Just before the clocks change in late October, daylight is just generous enough, and it feels to me exactly when we need some long days outside, to refresh the body with physical movement, to feel the spark of sun and rush of the wind on our skin, before we give in to the dark. On the way, I came across a poem called ‘The Invitation’ by Charles Kingsley, in which he invites a friend to walk with him in places close to home, ‘Washing brain and heart clean/Every step we take.’ I also loved his lines about what one can discover on a walk: ‘See in every hedgerow/Marks of angels' feet,/Epics in each pebble/Underneath our feet.’

This territory was relatively unfamiliar to me, and I loved the sense of discovery, of not knowing what to expect as the waymarks led us forward, out of the woods and onto the muscular Cheviot hills – St Cuthbert’s beloved ‘high, rugged places’ – towards the coast. The pebbles under our feet certainly cast up stories. The elfland under the Eildon Hills where the Fairy Queen carried off Thomas the Rhymer for seven years, feeding him a red apple which meant he was only able to speak truth. ‘Lilliard’s Stone’, commemorating a wonderful fiction about a woman who fought on her leg stumps following terrible injury in the Battle of Ancrum in 1545. A legend of leg ends, so to speak. Bede’s stories of St Cuthbert’s affinity with wild creatures and birds in particular, took flight with merlins, owls, and waders as we approached the mudflats around Lindisfarne.
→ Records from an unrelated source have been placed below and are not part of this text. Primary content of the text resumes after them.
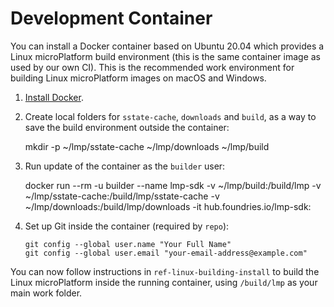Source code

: # Development Container

You can install a Docker container based on Ubuntu 20.04 which provides
a Linux microPlatform build environment (this is the same container
image as used by our own CI). This is the recommended work environment
for building Linux microPlatform images on macOS and Windows.

1.  [Install Docker](https://docs.docker.com/install/).

2.  Create local folders for `sstate-cache`, `downloads` and `build`, as
    a way to save the build environment outside the container:

    mkdir -p ~/lmp/sstate-cache ~/lmp/downloads ~/lmp/build

3.  Run update of the container as the `builder` user:

    docker run --rm -u builder --name lmp-sdk -v ~/lmp/build:/build/lmp
    -v ~/lmp/sstate-cache:/build/lmp/sstate-cache -v
    ~/lmp/downloads:/build/lmp/downloads -it hub.foundries.io/lmp-sdk:

4.  Set up Git inside the container (required by `repo`):

        git config --global user.name "Your Full Name"
        git config --global user.email "your-email-address@example.com"

You can now follow instructions in `ref-linux-building-install` to build
the Linux microPlatform inside the running container, using `/build/lmp`
as your main work folder.
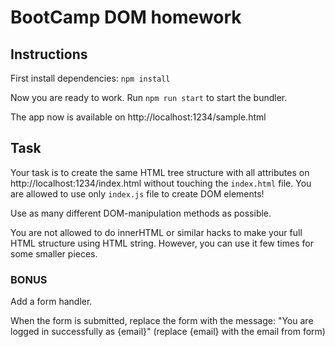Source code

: # BootCamp DOM homework

## Instructions

First install dependencies: `npm install`

Now you are ready to work. Run `npm run start` to start the bundler.

The app now is available on http://localhost:1234/sample.html

## Task

Your task is to create the same HTML tree structure with all attributes on http://localhost:1234/index.html without touching the `index.html` file. You are allowed to use only `index.js` file to create DOM elements!

Use as many different DOM-manipulation methods as possible.

You are not allowed to do innerHTML or similar hacks to make your full HTML structure using HTML string. However, you can use it few times for some smaller pieces.

### BONUS

Add a form handler. 

When the form is submitted, replace the form with the message: "You are logged in successfully as {email}" (replace {email} with the email from form)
Our crossing of the ‘Pilgrim’s Way’ over the sands at dusk with an incoming tide took on it’s own ‘epic’ quality. We were blessed with a couple of days of sparkling clear skies, and with that particular east coast clarity, the dusk light washed over the wet sands. It looked as though we were walking on water as we followed the marker posts across, our destination a narrow strip of land between lilac sky and lilac sheen as seals sang us in from St Cuthbert’s Isle, and the barnacle geese squabbled loudly behind us, neither groups visible. Diverting at one point to avoid the licking tongue of tide, we rejoined the marked route, not fully realising how night had taken charge until we arrived amongst the lit-up windows of stone cottages, winding through the narrow streets of Lindisfarne village towards our final stop at The Crown and Anchor.

The year's final blast of wind and sunlight, violet skies, moss-coloured seas, out in the world with the stalk and strut of wading birds. Then home, to the change in clocks, the darkness, the hermit’s life.